PROBLEEM

122 17 0
                                    

Feli baru saja memijakkan kakinya di ruang tengah, yang diekori oleh Teta dan sang mama yang memaksa untuk menahan tubuh anaknya dari samping dengan merangkul bahu Feli agar gadis itu tidak limbung. "Feli udah bilang, Ma. Feli nggak pa-pa, bisa jalan sendiri kok ini," ujarnya yang ke sekian kalinya pada sang mama.

Namun, Veni tetap bersikeras ingin mendampingi anak gadisnya hingga selamat sampai di kamar.

Teta membantu ibu dan anak itu membawakan tas yang berisi pakaian kotor, dan keperluan lainnya yang telah digunakan Veni selama di rumah sakit.

Dari teman-teman Feli, hanya Teta yang memiliki waktu yang lumayan senggang untuk menemani gadis itu sampai ke rumahnya. Sedangkan Andra, ia izin pamit pulang sebentar untuk mandi dan mengisi perut, setelah itu baru ia akan datang lagi malamnya ke rumah sahabat sekaligus tetangganya itu.
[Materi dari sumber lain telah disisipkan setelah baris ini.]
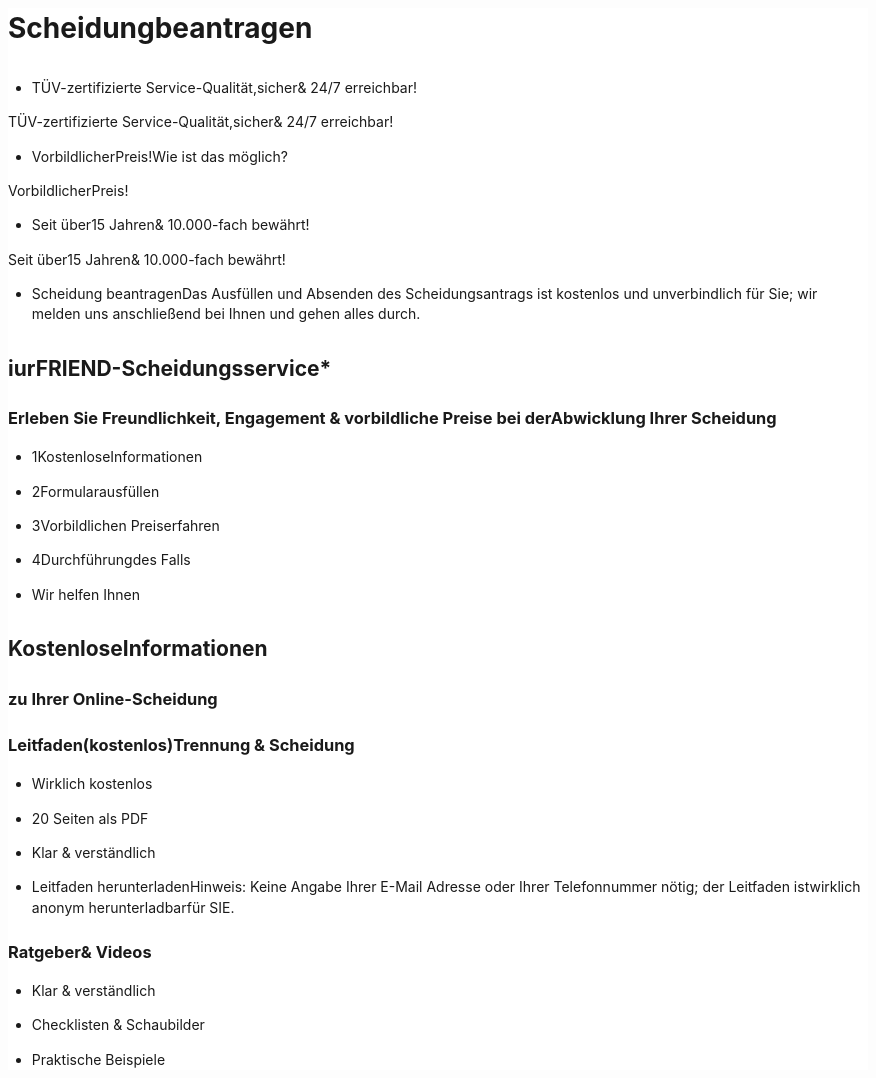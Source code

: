 # Scheidungbeantragen

## 

- TÜV-zertifizierte Service-Qualität,sicher& 24/7 erreichbar!

TÜV-zertifizierte Service-Qualität,sicher& 24/7 erreichbar!

- VorbildlicherPreis!Wie ist das möglich?

VorbildlicherPreis!

- Seit über15 Jahren& 10.000-fach bewährt!

Seit über15 Jahren& 10.000-fach bewährt!

- Scheidung beantragenDas Ausfüllen und Absenden des Scheidungsantrags ist kostenlos und unverbindlich für Sie; wir melden uns anschließend bei Ihnen und gehen alles durch.

## iurFRIEND-Scheidungsservice*

### Erleben Sie Freundlichkeit, Engagement & vorbildliche Preise bei derAbwicklung Ihrer Scheidung

- 1KostenloseInformationen

- 2Formularausfüllen

- 3Vorbildlichen Preiserfahren

- 4Durchführungdes Falls

- Wir helfen Ihnen

## KostenloseInformationen

### zu Ihrer Online-Scheidung

### Leitfaden(kostenlos)Trennung & Scheidung

- Wirklich kostenlos

- 20 Seiten als PDF

- Klar & verständlich

- Leitfaden herunterladenHinweis: Keine Angabe Ihrer E-Mail Adresse oder Ihrer Telefonnummer nötig; der Leitfaden istwirklich anonym herunterladbarfür SIE.

### Ratgeber& Videos

- Klar & verständlich

- Checklisten & Schaubilder

- Praktische Beispiele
Teta duduk di samping Feli yang membaringkan badannya di ranjang, sedangkan kakinya dibiarkan menjuntai ke bawah.

"Haaah, akhirnya. Gue bisa berbaring santai lagi di kamar ini," ucap Feli dengan mata tertutup.

Teta menoleh kemudian membenarkan kacamatanya. Dalam hatinya, gadis itu masih sedikit jengkel karena perlakuan Andra pada Feli yang terlihat berlebihan untuk sahabat kecilnya. Ayo, Teta. Jangan kayak anak kecil, batinnya.

"Ehem." Teta berdehem untuk menetralkan suaranya sebelum bertanya pada Feli. "Gue pengen nanya tentang apa aja yang lo alami di dunia gaib, tapi kalo inget penjelasan lo di rumah sakit tadi, kepala gue bener-bener nggak bisa mencerna bagian mana pun."

Feli membuka mata lalu melirik Teta, ia pun berdecak. "Ck! Susah emang ngomong sama lo pada. Gini deh, gue udah sering ceritain lo tentang Dinko kan?"

Teta mengingat-ingat kemudian menganggukkan kepalanya. "Pangeran jin itu, kan?"

"Iye. Nah, jadi malam itu gue di bawa ke istana dia."

Teta mengernyitkan alisnya samar. "Ngapain?"

Felisya berpikir, apakah dia akan jujur siapa Radit? Atau tentang Dinko yang memiliki saudara kembar? Tapi, apa untungnya buat Teta? Dan mungkin saja, gadis di depannya ini hanya ingin tahu, tidak lebih. Felisya kemudian menjawab, "Jalan-jalan aja, ngasih tau gue gimana kehidupan dimensi lain." Feli kembali menutup matanya rapat.

Teta mengangguk paham meski masih tercetak sedikit kerutan di dahinya.

"Andra mana?" tanya Feli pada Teta.

Teta bangun dari duduknya, kemudian melangkah menuju meja rias di kamar itu. "Bentar lagi dateng, katanya mau man—"

BRAK!

"Aaaaaa!" Feli dan Teta spontan berteriak nyaring karena pintu kamar yang terbuka lebar dan menubruk dinding di belakangnya dengan sangat keras.

Andra masih memegang pintu dengan sebelah tangannya, dan sebelah lagi memegang perutnya yang terasa kram karena terlalu banyak terbahak, ia masih berusaha meredam tawanya, tapi selalu gagal saat pikirannya lagi dan lagi menampakkan ekspresi konyol dua gadis di ruangan itu.

Teta dan Feli melayangkan tatapan kesal karena keusilan lelaki dengan rambut pirang yang sedikit basah—karena baru selesai mandi.

Merasa hanya dirinya yang terhibur dan tidak ada suara apa pun selain gelaknya, Andra mulai menghentikan tawanya sembari mengangkat pandangan ke arah tatapan nyalang yang diberikan untuknya oleh kedua gadis di kamar itu.

Andra mencoba membuka suara, "Maaf, tadi cuma—"

"Nggak lucu!" sela Feli dengan ketus.

Teta hanya melirik mereka secara bergantian. Ia pun menolehkan kepala menghadap Andra kemudian berkata dengan lembut. "Jangan gitu lagi, Ndra. Lo kan tau dia baru sembuh."